Com a definição das coligações partidárias e indicação dos candidatos, começou para valer a corrida presidencial de 2018. Mais do que um presidente, escolheremos em outubro o país que teremos entre 2019 e 2022. Na parte econômica, entre os candidatos com chances de saírem vitoriosos, podemos dividi-los em 3 diferentes grupos considerando a política econômica e a capacidade de implementá-la.

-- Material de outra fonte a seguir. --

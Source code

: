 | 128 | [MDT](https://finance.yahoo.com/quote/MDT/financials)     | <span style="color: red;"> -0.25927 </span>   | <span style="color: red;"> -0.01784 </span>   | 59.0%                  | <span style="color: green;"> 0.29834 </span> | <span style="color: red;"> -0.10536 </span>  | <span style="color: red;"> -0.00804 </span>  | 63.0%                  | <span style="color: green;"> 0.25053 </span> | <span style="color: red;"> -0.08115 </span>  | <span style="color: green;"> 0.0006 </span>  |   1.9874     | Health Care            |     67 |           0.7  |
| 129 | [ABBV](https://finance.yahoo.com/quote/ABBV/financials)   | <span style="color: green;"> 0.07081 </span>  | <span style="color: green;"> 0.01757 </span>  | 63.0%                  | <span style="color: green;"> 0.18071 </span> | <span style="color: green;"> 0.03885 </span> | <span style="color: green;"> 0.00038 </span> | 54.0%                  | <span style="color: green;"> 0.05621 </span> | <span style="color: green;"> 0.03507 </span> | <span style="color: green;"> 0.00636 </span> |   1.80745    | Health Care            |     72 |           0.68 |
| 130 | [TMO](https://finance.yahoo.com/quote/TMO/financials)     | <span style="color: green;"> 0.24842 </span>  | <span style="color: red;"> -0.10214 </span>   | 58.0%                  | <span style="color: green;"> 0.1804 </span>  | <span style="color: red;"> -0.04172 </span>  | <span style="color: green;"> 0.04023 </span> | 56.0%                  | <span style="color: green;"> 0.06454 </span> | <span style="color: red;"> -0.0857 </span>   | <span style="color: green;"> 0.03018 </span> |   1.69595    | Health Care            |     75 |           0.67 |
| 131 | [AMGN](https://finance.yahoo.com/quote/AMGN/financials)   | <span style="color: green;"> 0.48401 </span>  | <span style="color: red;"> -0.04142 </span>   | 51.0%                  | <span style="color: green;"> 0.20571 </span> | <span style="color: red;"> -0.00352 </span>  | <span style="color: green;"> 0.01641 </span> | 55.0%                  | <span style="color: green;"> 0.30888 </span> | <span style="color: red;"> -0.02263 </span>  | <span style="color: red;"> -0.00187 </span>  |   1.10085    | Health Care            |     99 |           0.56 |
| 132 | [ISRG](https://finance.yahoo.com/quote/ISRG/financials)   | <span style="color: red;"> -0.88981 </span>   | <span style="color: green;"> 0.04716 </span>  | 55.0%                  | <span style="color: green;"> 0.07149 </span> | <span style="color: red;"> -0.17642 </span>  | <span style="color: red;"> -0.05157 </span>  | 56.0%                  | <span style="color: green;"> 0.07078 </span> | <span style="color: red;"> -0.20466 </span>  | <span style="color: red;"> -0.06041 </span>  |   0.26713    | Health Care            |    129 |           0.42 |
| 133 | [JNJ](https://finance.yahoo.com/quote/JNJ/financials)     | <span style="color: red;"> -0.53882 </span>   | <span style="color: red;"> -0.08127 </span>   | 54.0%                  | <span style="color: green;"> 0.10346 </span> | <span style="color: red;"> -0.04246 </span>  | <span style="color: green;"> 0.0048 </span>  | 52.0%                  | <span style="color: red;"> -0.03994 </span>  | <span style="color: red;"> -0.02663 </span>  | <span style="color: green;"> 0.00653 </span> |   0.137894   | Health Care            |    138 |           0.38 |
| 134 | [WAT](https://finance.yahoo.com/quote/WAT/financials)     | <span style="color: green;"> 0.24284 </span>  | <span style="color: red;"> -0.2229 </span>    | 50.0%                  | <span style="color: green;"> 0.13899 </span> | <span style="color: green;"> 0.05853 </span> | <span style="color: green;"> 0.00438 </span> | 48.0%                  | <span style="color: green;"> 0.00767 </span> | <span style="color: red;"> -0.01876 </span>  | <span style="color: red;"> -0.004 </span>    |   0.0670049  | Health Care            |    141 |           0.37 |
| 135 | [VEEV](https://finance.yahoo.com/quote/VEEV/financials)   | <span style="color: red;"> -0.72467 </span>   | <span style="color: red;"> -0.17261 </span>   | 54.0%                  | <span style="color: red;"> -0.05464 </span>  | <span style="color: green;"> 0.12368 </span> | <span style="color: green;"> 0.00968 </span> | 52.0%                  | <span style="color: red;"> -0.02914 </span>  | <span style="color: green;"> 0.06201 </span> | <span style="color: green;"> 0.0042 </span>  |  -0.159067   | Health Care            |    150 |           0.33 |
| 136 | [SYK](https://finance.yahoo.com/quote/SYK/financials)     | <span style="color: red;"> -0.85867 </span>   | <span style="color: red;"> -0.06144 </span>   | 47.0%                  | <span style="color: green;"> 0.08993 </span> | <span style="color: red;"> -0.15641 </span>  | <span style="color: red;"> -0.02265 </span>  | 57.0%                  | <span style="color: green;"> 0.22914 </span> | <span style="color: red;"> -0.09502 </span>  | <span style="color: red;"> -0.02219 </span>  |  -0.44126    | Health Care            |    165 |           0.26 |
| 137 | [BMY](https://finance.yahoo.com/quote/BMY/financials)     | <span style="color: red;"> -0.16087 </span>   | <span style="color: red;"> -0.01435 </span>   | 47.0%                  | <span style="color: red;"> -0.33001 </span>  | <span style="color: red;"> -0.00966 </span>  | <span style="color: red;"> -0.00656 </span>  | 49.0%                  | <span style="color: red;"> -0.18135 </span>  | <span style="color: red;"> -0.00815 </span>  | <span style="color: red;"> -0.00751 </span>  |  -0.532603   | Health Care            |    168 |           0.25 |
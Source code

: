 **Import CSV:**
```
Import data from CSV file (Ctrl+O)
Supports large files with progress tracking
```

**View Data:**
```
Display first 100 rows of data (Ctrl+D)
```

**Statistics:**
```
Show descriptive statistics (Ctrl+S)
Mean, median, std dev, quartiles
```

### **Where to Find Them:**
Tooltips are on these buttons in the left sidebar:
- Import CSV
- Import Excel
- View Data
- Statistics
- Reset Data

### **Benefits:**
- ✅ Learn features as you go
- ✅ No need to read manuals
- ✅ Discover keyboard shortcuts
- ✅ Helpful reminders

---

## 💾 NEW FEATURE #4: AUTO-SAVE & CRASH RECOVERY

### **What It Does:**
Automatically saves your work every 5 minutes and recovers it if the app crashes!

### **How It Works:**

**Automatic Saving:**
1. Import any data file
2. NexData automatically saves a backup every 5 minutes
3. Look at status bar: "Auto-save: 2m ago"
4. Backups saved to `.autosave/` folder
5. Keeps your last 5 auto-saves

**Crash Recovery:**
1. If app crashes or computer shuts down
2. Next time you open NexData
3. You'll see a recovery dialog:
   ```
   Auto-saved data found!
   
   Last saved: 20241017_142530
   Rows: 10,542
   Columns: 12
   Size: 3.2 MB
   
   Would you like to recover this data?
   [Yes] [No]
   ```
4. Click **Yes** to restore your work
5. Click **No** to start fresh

Líder e vice-líder das pesquisas na ausência de Lula, Jair Bolsonaro e Marina Silva podem ser incluídos no grupo que tem a agenda econômica correta, mas que encontrarão enorme dificuldade em implementá-la. Bolsonaro pouco fala de economia e quando abre a boca diz obviedades ou bobagens. Marina tem apresentado retrocessos significativos no discurso econômico em relação à campanha de 2014. Apesar disso, ambos são assessorados por excelentes economistas – Paulo Guedes no desenho econômico do plano de governo de Bolsonaro e Eduardo Gianetti e Lara Resende no desenho econômico do plano de governo de Marina.

Apesar de espectros bem diferentes em várias questões, Bolsonaro e Marina têm uma agenda econômica parecida e ambos terão enorme dificuldade em criar uma coalização de governo para aprovar junto ao Congresso medidas fundamentais como a reforma da Previdência. Nesse caso, o Brasil continuaria com uma recuperação volátil, sem tendência clara de crescimento.

Geraldo Alckmin também é assessorado por excelentes economistas, como Pérsio Arida e Edmar Bacha. Assim, além da agenda econômica correta, a grande coalização costurada pelo PSDB para estas eleições deve permitir uma governabilidade bastante efetiva. Nesse caso, teremos não somente a agenda econômica na direção correta como capacidade para implementá-la. Com isso, criam-se condições para que o crescimento econômico alcance a casa de 4% ao ano ao longo dos próximos anos, permitindo que a taxa de desemprego caia sensivelmente.

Por outro lado, Ciro Gomes e o candidato do PT na ausência de Lula, Fernando Haddad, estão no grupo que nem agenda econômica correta tem. É impressionante como eles e os economistas que os assessoram não tenham aprendido nada com a desastrosa política econômica do governo Dilma. Todos eles defendem maior interferência do Estado na economia, com uso de bancos públicos para estimular crédito, por exemplo. Também não está claro como vão lidar com o principal problema, hoje, que é o total descontrole das contas públicas. Como resultado, na implementação de maior intervenção estatal, veremos a atividade econômica mergulhar em uma nova recessão e o problema fiscal se transformar num problema inflacionário.